クルムフォルツ:フルートとハープのためのソナタ ヘ長調
2006年 02月 05日
●ランパルによるプーランクのフルート・ソナタを聴きたくて、エラート盤の「Famous Flute Music」を購入したのですが、そのなかに、ジャン=バティスト・クルムフォルツの「フルートとハープのためのソナタ ヘ長調」という曲がありました。おそらく、皆様、「ああ、あの曲ね」とお答えになる方はほとんど無いと存じますが、モーツァルトの「フルートとハープのための協奏曲」と並ぶほどの名曲とは言えないものの、平明かつ典雅な、なかなかの佳曲であります。ちなみに、ハープは、リリー・ラスキーヌ。クルムフォルツ:フルートとハープのためのソナタ ヘ長調
第1楽章:Allegro
第2楽章:Romanze
第3楽章:Tempo di minuetto
●解説によると、クルムフォルツ(1747~1790)はプラハ出身でフランスで活躍した作曲家。ほぼ、モーツァルトと活動時期が重なっていますね。彼は当代随一のハーピストで、若い頃エステルハージ候の宮廷楽団に所属しハイドンにも学んだと伝えられているそうな。
彼は1777年にはパリに赴き、ハープのヴィルトゥオーゾとして、または教師として活躍しています。

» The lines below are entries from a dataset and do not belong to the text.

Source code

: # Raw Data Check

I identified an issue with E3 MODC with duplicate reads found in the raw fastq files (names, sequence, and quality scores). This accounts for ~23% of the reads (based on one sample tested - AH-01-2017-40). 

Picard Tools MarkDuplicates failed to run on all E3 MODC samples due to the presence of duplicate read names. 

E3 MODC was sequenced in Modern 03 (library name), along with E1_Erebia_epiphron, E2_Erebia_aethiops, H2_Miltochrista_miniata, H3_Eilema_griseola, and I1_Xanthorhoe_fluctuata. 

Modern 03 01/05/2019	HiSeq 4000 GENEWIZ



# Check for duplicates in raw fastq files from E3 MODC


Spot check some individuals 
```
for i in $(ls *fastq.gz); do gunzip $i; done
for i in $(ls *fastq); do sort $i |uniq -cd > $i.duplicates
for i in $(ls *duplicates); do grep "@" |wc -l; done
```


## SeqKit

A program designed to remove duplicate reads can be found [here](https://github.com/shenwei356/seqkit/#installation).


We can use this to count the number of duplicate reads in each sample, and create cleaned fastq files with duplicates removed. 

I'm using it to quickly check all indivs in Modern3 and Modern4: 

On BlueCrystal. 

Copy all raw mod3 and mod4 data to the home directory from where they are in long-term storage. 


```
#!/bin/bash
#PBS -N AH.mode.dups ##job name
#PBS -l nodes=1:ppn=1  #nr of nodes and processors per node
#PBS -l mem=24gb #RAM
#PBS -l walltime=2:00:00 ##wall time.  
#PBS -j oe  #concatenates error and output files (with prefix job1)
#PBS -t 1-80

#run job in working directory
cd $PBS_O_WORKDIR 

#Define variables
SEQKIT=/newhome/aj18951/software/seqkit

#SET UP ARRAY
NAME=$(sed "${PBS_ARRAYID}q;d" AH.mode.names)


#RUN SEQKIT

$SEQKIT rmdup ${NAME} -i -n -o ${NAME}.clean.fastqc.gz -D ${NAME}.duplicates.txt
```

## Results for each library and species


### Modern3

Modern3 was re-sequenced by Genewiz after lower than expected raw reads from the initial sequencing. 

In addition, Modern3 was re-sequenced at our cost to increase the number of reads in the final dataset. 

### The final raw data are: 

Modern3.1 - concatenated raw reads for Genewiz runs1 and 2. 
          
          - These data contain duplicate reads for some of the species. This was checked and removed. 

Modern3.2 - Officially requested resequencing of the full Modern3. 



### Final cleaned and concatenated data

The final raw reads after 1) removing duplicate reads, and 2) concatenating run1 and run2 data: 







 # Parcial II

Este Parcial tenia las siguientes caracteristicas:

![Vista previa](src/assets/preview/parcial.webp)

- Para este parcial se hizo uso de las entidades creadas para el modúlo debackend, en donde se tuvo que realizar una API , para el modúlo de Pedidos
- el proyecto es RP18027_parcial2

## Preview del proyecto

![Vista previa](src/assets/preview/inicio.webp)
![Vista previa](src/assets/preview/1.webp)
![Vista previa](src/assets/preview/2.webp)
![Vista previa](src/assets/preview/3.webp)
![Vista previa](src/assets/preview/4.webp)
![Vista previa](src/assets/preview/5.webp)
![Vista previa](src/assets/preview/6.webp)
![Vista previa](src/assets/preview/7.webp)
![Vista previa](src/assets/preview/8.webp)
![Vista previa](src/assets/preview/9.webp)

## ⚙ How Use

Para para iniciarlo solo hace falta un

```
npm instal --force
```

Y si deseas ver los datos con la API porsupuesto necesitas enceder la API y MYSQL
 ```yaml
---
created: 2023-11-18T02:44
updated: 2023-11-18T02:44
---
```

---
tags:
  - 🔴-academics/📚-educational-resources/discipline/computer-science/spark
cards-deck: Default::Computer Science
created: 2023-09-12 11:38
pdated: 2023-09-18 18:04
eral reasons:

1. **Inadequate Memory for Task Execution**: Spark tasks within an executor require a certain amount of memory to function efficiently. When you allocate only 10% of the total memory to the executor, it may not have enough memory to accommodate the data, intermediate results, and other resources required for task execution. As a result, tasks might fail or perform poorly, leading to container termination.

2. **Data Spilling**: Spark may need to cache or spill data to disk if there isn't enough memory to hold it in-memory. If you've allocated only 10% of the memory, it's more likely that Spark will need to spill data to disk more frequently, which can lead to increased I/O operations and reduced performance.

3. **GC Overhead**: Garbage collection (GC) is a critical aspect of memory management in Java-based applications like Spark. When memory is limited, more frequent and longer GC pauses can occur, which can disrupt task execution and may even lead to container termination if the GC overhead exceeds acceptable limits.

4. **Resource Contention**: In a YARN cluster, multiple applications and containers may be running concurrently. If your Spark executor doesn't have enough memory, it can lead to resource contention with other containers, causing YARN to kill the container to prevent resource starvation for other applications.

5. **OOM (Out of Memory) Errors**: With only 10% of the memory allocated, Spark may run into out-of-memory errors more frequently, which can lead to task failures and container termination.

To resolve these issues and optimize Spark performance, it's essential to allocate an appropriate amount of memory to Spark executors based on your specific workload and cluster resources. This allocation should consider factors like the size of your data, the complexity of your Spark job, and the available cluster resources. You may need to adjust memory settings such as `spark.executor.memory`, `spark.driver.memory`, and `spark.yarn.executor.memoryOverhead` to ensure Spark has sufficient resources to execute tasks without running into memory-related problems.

ということは、モーツァルトが「フルートとハープのための協奏曲」を作曲したのが、1778年ですから、クルムフォルツがモーツァルトとパリの何処かで出会っている可能性もありでしょうか。
●なお、パリで、ピアノ製作者セバスチャン・エラールとともにペダル付きのハープの開発に貢献したことでも名高いらしいですが、ハープのための作品を数多く残しており、協奏曲が8曲、ソナタが32曲に上るとのこと。いつか、その他の曲も耳にしてみたいところであります。
●ところで、彼は悲劇的な結末を迎えておりまして、ハープ奏者であった妻が駆け落ちしたのを悲観して、最期はセーヌ川に身を投げたそうです。